Mich stört ehrlich gesagt schon die Suggestion, Bewerber in der 2. Runde seien grundsätzlich schlechtere Lehrkräfte. Dabei wird vollkommen verkannt, wie die Ausschreibungen und Besetzungsrunden - insbesondere an den weiterführenden Schulen mit ihren Fächerkombinationen - tatsächlich ablaufen. Aber ja, diejenigen, die nun bereit sind, auch Stellen in Betracht zu ziehen, die vorher zu unattraktiv schienen, erhalten zeitlich befristet einen kleinen Gehaltszuschlag.
Ich sehe das Problem darin für kommende Einstellungsrunden nicht.

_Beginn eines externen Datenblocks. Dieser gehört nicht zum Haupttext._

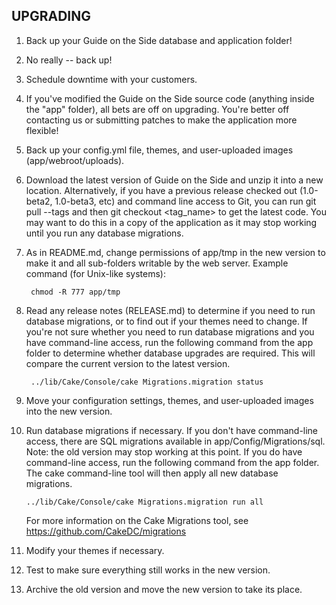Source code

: UPGRADING
-------------------------------------------------------------------------------
1. Back up your Guide on the Side database and application folder!
2. No really -- back up!
3. Schedule downtime with your customers.
4. If you've modified the Guide on the Side source code (anything inside the 
   "app" folder), all bets are off on upgrading. You're better off contacting 
   us or submitting patches to make the application more flexible! 
5. Back up your config.yml file, themes, and user-uploaded images (app/webroot/uploads).
6. Download the latest version of Guide on the Side and unzip it into a new 
   location. Alternatively, if you have a previous release checked out (1.0-beta2, 1.0-beta3, etc) and command line   access to Git, you can run git pull --tags and then git checkout <tag_name> to get the latest code.  You may want to do this in a copy of the application as it may stop working until you 
   run any database migrations.
7. As in README.md, change permissions of app/tmp in the new version to make it and
   all sub-folders writable by the web server. Example command (for Unix-like systems): 

        chmod -R 777 app/tmp

8. Read any release notes (RELEASE.md) to determine if you need to run database migrations,
   or to find out if your themes need to change.
   If you're not sure whether you need to run database migrations and you have command-line
   access, run the following command from the app folder to determine whether database upgrades are required.
   This will compare the current version to the latest version.

        ../lib/Cake/Console/cake Migrations.migration status

9. Move your configuration settings, themes, and user-uploaded images into the new version.
10. Run database migrations if necessary. If you don't have command-line access, 
    there are SQL migrations available in app/Config/Migrations/sql. Note: the old version may stop working at this point.
    If you do have command-line access, run the following command from the app folder. The cake command-line tool will
    then apply all new database migrations.

        ../lib/Cake/Console/cake Migrations.migration run all

    For more information on the Cake Migrations tool, see https://github.com/CakeDC/migrations
11. Modify your themes if necessary.
12. Test to make sure everything still works in the new version.
13. Archive the old version and move the new version to take its place.
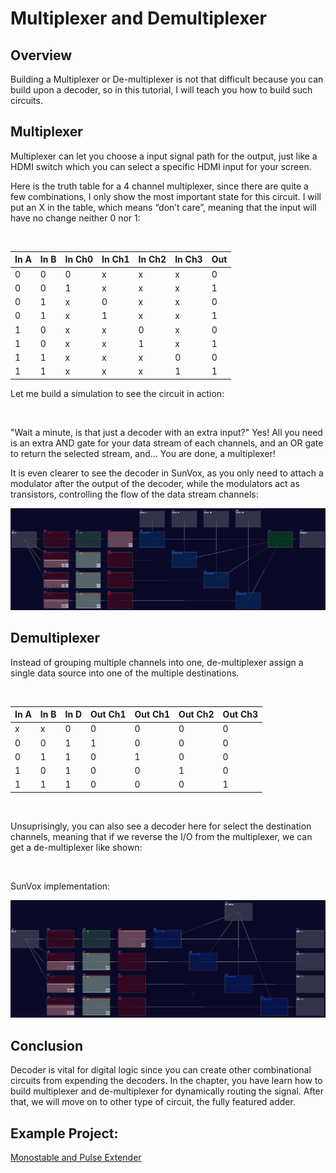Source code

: # Multiplexer and Demultiplexer

## Overview
Building a Multiplexer or De-multiplexer is not that difficult because you can build upon a decoder, so in this tutorial, I will teach you how to build such circuits.

## Multiplexer

Multiplexer can let you choose a input signal path for the output, just like a HDMI switch which you can select a specific HDMI input for your screen.

Here is the truth table for a 4 channel multiplexer, since there are quite a few combinations, I only show the most important state for this circuit. I will put an X in the table, which means “don’t care”, meaning that the input will have no change neither 0 nor 1:

<br>

| In A | In B | In Ch0 | In Ch1 | In Ch2 | In Ch3 | Out | 
|------|------|--------|--------|--------|--------|-----|
| 0    | 0    | 0      | x      | x      | x      | 0   |
| 0    | 0    | 1      | x      | x      | x      | 1   |
| 0    | 1    | x      | 0      | x      | x      | 0   |
| 0    | 1    | x      | 1      | x      | x      | 1   |
| 1    | 0    | x      | x      | 0      | x      | 0   |
| 1    | 0    | x      | x      | 1      | x      | 1   |
| 1    | 1    | x      | x      | x      | 0      | 0   |
| 1    | 1    | x      | x      | x      | 1      | 1   |

Let me build a simulation to see the circuit in action:

<object data="../apps/circuitjs/circuitjs.html?ctz=CQAgjCAMB0l3BWcMBMcUHYMGZIA4UA2ATmIxAUgoqoQFMBaMMAKABlwAWTi7rnhMRRQRAMwCGAGwDOdapHbgUeXjzDKKQkVQky5SBWEogUKHtgTDsaEBeFVsIhCyNVTPTmEK2bn7w6cXY3cQTjwHX3CRR1ogtzNVH1o+ANivYW4VTIoNbOEAEzoJAFdJABcGSTp88G0oWFYAcxyssIpCKmyqBQBJcA7bbG8Q7CHtaCRnPq8HSxMEu3HJlmmBzjh5jw3uiYoV-s6okLDu+uWAd35B7zA+de6WS9utqhnQ7cer+6-CHgUnu6-TahIH-H5qPiWFRg54tYFQqCfdQqRZvRYwjSo3JeRFPbHDBJ+XFKLI45GhKIYrJRN4nYnkunkhApJEaZk8ELs+l8UY3Aa8xFGKxjbKitqdQKXazJcwiymfaUUhwi0EKmyLAVEsGKoma6zcgR8WEIhQcEaEFTEbxDaFiKSyeSKY76q2hfWnXQOgxOwmu12cV0e+36RFmhIIAauiOnHTBx1AA" width="100%" height="500vh"></object><br>

"Wait a minute, is that just a decoder with an extra input?" Yes! All you need is an extra AND gate for your data stream of each channels, and an OR gate to return the selected stream, and... You are done, a multiplexer!

It is even clearer to see the decoder in SunVox, as you only need to attach a modulator after the output of the decoder, while the modulators act as transistors, controlling the flow of the data stream channels:

![multiplexer](../images/combination_circuits/mul.png)


## Demultiplexer
Instead of grouping multiple channels into one, de-multiplexer assign a single data source into one of the multiple destinations. 

<br>

| In A | In B | In D | Out Ch1 | Out Ch1 | Out Ch2 | Out Ch3 |
|------|------|------|---------|---------|---------|---------|
| x    | x    | 0    | 0       | 0       | 0       | 0       |
| 0    | 0    | 1    | 1       | 0       | 0       | 0       |
| 0    | 1    | 1    | 0       | 1       | 0       | 0       |
| 1    | 0    | 1    | 0       | 0       | 1       | 0       |
| 1    | 1    | 1    | 0       | 0       | 0       | 1       |

<br>

Unsuprisingly, you can also see a decoder here for select the destination channels, meaning that if we reverse the I/O from the multiplexer, we can get a de-multiplexer like shown:

<object data="../apps/circuitjs/circuitjs.html?ctz=CQAgjCAMB0l3BWcMBMcUHYMGZIA4UA2ATmIxAUgoqoQFMBaMMAKABlxiUKNDPvCKACxRRAMwCGAGwDOdapHbhePPmBWCRVKpNnykisJRCZu2PCOyE8Ic1tuiELI1VMghQm1ZsebVbI7Oxm4IYGbWFGGiAbRBrhjcCCreqtGBYIK2EXbunrYWJiAAJnSSAK5SAC4MUnRF4KLasKwA5rleBZ7+BdosAJIm+Fk2bilNSE4DaB0ioz1Q0BP9gz7Y3G5Ca42LFMvTkesJB9tLAO78wxeb3IrnYFzuW-vXUCx3Dy-33ELEfLdXvxMRx+fzeALUDwQhF670S0KBcJhyj4OX2OX+6hRBUx7VedxUvgRuIxBLyONCNzB5Ki+wpeORx3JKhJfCSfBCzKpDxSaIiGMhKi+FHhig4GVoDzCNgQD20IF0cgUzkyKUJary3BK5SqNTqDTlMEgrAy4WlUUJdM1pQkFWqtXqEANzWVptSFpUVu1dr1ju2RpYbXVPjwVEJvUDeTpXWO4dxbPcIdSSPFFAeIVlVPhMu4KYQKD8mdo+fA8KEhC0hfc5ZLobg9JTQjrGzrGNL1Y21dbRZGRzzBaAA" width="100%" height="500vh"></object><br>

SunVox implementation:

![demultiplexer](../images/combination_circuits/de_mul.png)

## Conclusion

Decoder is vital for digital logic since you can create other combinational circuits from expending the decoders. In the chapter, you have learn how to build multiplexer and de-multiplexer for dynamically routing the signal. After that, we will move on to other type of circuit, the fully featured adder.

## Example Project:
[Monostable and Pulse Extender](../example_projects/fundamental/1.12-Mux_and_Demux.sunvox)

Insbesondere sehe ich keine Gefahr, dass jemand eine feste Stellenzusage in der 1. Runde (und damit ein sicheres Jahreseinkommen von mind. 46,7k) an seiner Wunschschule ausschlägt, um darauf zu spekulieren, in der 2. Runde eine Stelle, welche vermutlich nicht am Wunschort liegt, zu erhalten, nur um insgesamt über 24 Monate 3,6k-9,6k Brutto mehr zu erhalten. Das steht in keinem Verhältnis zueinander.
Wie auch immer das an weiterführenden Schulen läuft, da sind es ja die Ge+H+R-Schulen, die Bedarf haben, Gymnasien sind nahezu vollständig besetzt.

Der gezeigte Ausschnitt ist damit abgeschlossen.